Why Your Team Needs Diversity

It’s no surprise that we’re all motivated by different factors.   When I was 20 or so,  I desperately wanted to be web developer.  I remember going to job interviews and being told that I have no experience and I didn’t know what I was talking about because that was too broad of a title.  Door after door was slammed in my face.

I was motivated by curiosity  because I liked solving problems and thought “the web” was the future of work.   Yes, back then the web was relatively new.  You had to install the 128-bit encryption plugin for IE4, and I was learning how to build applications with Cold Fusion.   When IIS4 came out with native ASP support I thought I died and went to heaven!

Status was also a strong motivator for me because at the 60-person global IT call centre I worked at, I was known as “the web guy“, which was totally cool.  I took all of our paper documentation and built an application (with an MS Access backend no less!!) to help call centre agents know how to handle and route incoming support calls.

I was also motivated by money.  Being young and only having worked at Bingo Halls, I was dead-broke.  Making $33,000 a year at that time was like winning the lottery!

Times have changed.  Curiosity and status are still strong motivators for me, and money has been replaced by freedom and relatedness.

But suppose I worked with only people who shared similar motivators?  I think we’d figure out a way to invent problems so we had something to solve and we’d all do whatever the heck we wanted to!

Recently I ran the Moving Motivators game with the sponsoring VP and program lead for an enterprise transformation I’m working on.  We were talking about bringing in Management 3.0 training.Moving motivators

After the game, we decided to run an experiment.  We’d get all the managers and directors to play this game to see if they would want to participate in the course.   We didn’t talk to anyone else on the transformation team, and thought it would be awesome to just do it!

Perhaps this isn’t surprising, but our motivators were similar.  Freedom was high on all of our lists and Order was near the bottom.  We wanted to do it, so we were going to do it!  Screw planning, we love chaos and we’d rather do it now and deal with the consequences later!

After we did the Moving Motivators game, I pointed out the dangers of having too many like-minded people on the same team.  Especially when that team is a transformation team!  We don’t value order but many people do and our quick decision would completely stress out someone who values order and structure.

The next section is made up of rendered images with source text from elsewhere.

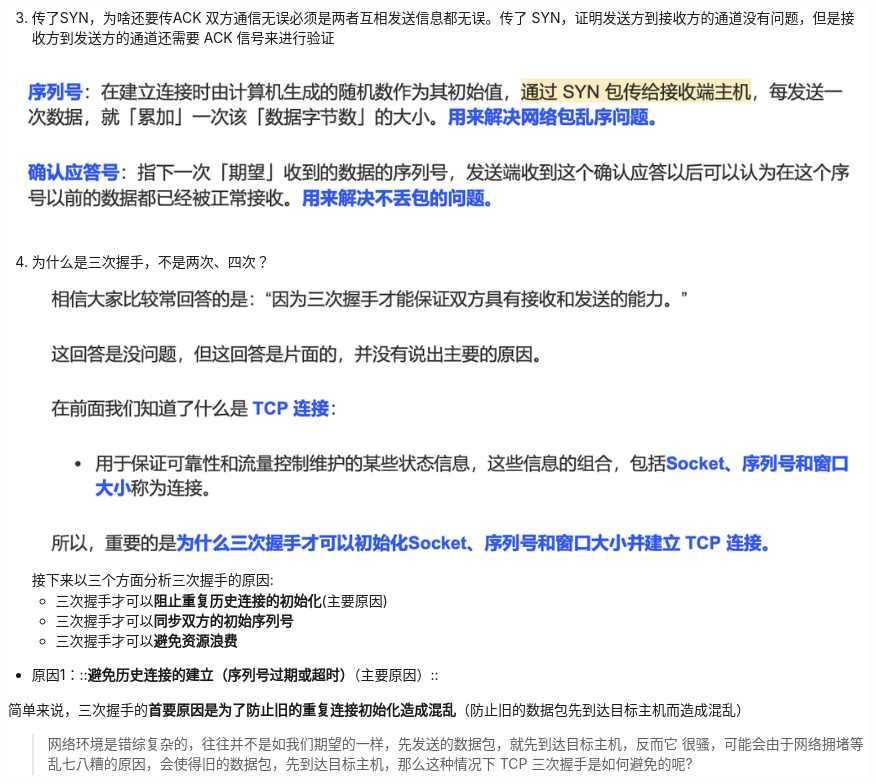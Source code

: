 3. 传了SYN，为啥还要传ACK
双方通信无误必须是两者互相发送信息都无误。传了 SYN，证明发送方到接收方的通道没有问题，但是接收方到发送方的通道还需要 ACK 信号来进行验证

![](%E5%9B%9B%E3%80%81TCP%20%E4%B8%89%E6%AC%A1%E6%8F%A1%E6%89%8B/%E6%88%AA%E5%B1%8F2021-03-13%2016.27.33.png)


4. 为什么是三次握手，不是两次、四次？
![](%E5%9B%9B%E3%80%81TCP%20%E4%B8%89%E6%AC%A1%E6%8F%A1%E6%89%8B/%E6%88%AA%E5%B1%8F2021-03-13%2015.08.28.png)
接下来以三个方面分析三次握手的原因: 
	  * 三次握手才可以**阻止重复历史连接的初始化**(主要原因)
	  * 三次握手才可以**同步双方的初始序列号**
	  * 三次握手才可以**避免资源浪费**


* 原因1：::**避免历史连接的建立（序列号过期或超时）**（主要原因）::
	
简单来说，三次握手的**首要原因是为了防止旧的重复连接初始化造成混乱**（防止旧的数据包先到达目标主机而造成混乱）

> 网络环境是错综复杂的，往往并不是如我们期望的一样，先发送的数据包，就先到达目标主机，反而它 很骚，可能会由于网络拥堵等乱七八糟的原因，会使得旧的数据包，先到达目标主机，那么这种情况下 TCP 三次握手是如何避免的呢?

What the Moving Motivator game allowed us to do was to provoke a conversation about what was important to each other.   Had we not played this game, we’d rely on our assumptions and pre-conceived notions about each other.  They know I’m the ‘fluffy people guy’.  They’re not.   It’s good that we have balance, that natural friction is what makes innovative ideas emerge.

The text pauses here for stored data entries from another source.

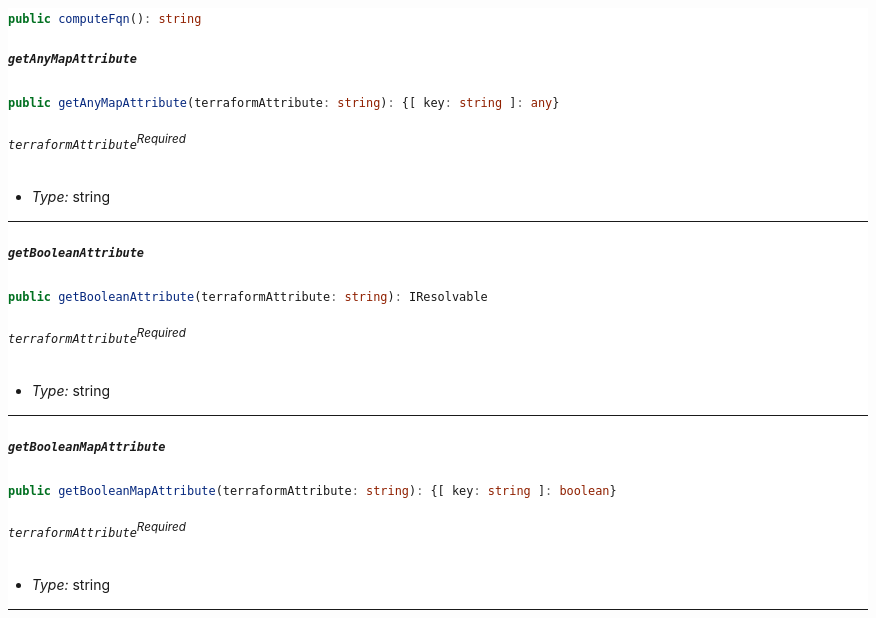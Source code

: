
 ```typescript
public computeFqn(): string
```

##### `getAnyMapAttribute` <a name="getAnyMapAttribute" id="rhizo-co-terraform-provider-oci.coreCrossConnect.CoreCrossConnectMacsecPropertiesOutputReference.getAnyMapAttribute"></a>

```typescript
public getAnyMapAttribute(terraformAttribute: string): {[ key: string ]: any}
```

###### `terraformAttribute`<sup>Required</sup> <a name="terraformAttribute" id="rhizo-co-terraform-provider-oci.coreCrossConnect.CoreCrossConnectMacsecPropertiesOutputReference.getAnyMapAttribute.parameter.terraformAttribute"></a>

- *Type:* string

---

##### `getBooleanAttribute` <a name="getBooleanAttribute" id="rhizo-co-terraform-provider-oci.coreCrossConnect.CoreCrossConnectMacsecPropertiesOutputReference.getBooleanAttribute"></a>

```typescript
public getBooleanAttribute(terraformAttribute: string): IResolvable
```

###### `terraformAttribute`<sup>Required</sup> <a name="terraformAttribute" id="rhizo-co-terraform-provider-oci.coreCrossConnect.CoreCrossConnectMacsecPropertiesOutputReference.getBooleanAttribute.parameter.terraformAttribute"></a>

- *Type:* string

---

##### `getBooleanMapAttribute` <a name="getBooleanMapAttribute" id="rhizo-co-terraform-provider-oci.coreCrossConnect.CoreCrossConnectMacsecPropertiesOutputReference.getBooleanMapAttribute"></a>

```typescript
public getBooleanMapAttribute(terraformAttribute: string): {[ key: string ]: boolean}
```

###### `terraformAttribute`<sup>Required</sup> <a name="terraformAttribute" id="rhizo-co-terraform-provider-oci.coreCrossConnect.CoreCrossConnectMacsecPropertiesOutputReference.getBooleanMapAttribute.parameter.terraformAttribute"></a>

- *Type:* string

---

You may have heard the term ‘birds of a feather flock together’.  I see this phenomena often  in organizations.    Someone is labelled as being “difficult” because they challenge the status quo.  Senior leaders bring in colleagues who share similar motivators to avoid conflict.  This phenomena is rampant in the different methodology camps, and not just Agile ones either.  People seek out others that share their motivators and biases and cling to them because it makes them feels good.

The next time you’re struggling with that pesky co-worker who constantly challenges you, try this game out.  I guarantee it’ll provoke a worth-while conversation, and your team will  benefit from achieving a greater understanding of each other.